Data under study:
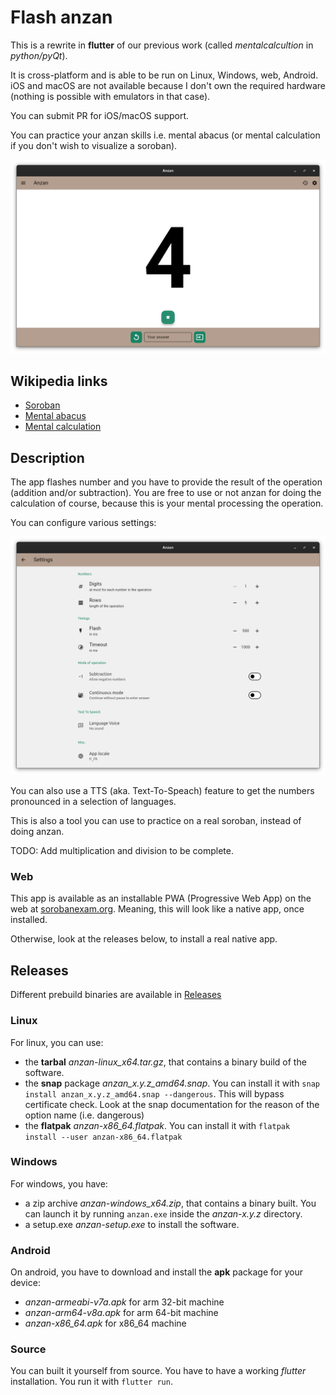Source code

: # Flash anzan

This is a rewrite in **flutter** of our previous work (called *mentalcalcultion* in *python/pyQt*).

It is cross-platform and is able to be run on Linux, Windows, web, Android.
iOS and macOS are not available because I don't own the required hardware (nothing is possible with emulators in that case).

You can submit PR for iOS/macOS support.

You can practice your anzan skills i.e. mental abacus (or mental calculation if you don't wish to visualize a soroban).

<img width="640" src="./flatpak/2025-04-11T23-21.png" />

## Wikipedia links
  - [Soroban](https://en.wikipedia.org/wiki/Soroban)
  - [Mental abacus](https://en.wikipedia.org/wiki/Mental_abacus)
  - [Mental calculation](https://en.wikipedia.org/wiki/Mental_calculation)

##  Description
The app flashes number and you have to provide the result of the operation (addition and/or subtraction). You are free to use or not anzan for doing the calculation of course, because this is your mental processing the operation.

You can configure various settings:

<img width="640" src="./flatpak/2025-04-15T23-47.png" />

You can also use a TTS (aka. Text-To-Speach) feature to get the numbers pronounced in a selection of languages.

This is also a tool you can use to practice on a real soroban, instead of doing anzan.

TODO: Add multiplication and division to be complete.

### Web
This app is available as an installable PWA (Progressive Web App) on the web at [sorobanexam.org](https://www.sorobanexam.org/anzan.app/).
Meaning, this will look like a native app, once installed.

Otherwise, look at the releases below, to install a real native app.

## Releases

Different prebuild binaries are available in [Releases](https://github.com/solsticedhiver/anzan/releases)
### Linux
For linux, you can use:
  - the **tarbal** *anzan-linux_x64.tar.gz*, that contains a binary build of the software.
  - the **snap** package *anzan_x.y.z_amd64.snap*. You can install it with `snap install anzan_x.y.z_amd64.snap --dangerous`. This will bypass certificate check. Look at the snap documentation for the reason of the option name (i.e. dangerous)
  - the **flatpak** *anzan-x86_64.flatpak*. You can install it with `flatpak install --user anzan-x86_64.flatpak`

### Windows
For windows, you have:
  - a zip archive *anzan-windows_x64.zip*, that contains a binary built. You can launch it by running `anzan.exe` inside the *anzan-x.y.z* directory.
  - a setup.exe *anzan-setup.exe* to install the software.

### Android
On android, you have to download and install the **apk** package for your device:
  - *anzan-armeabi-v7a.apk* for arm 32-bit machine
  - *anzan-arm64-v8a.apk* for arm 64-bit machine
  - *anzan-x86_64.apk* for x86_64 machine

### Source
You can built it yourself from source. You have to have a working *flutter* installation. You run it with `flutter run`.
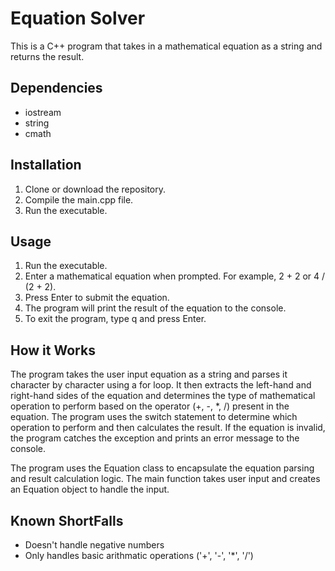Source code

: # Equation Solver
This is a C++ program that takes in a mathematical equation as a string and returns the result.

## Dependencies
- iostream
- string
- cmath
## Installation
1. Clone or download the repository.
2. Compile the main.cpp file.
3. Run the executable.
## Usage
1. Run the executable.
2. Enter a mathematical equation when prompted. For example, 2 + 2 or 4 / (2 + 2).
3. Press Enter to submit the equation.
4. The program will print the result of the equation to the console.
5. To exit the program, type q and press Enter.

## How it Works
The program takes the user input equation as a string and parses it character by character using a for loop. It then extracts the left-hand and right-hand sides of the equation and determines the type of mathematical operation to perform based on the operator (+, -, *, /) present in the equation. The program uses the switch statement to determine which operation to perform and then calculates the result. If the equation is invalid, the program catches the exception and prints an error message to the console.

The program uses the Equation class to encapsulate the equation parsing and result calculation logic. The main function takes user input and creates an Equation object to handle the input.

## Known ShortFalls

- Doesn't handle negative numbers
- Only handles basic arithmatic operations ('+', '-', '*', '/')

Task: Above are the records; copy exactly the lines from the line with "This is also" through the line with "For linux, you", both included.

Solution to the exercise:
This is also a tool you can use to practice on a real soroban, instead of doing anzan.

TODO: Add multiplication and division to be complete.

### Web
This app is available as an installable PWA (Progressive Web App) on the web at [sorobanexam.org](https://www.sorobanexam.org/anzan.app/).
Meaning, this will look like a native app, once installed.

Otherwise, look at the releases below, to install a real native app.

## Releases

Different prebuild binaries are available in [Releases](https://github.com/solsticedhiver/anzan/releases)
### Linux
For linux, you can use:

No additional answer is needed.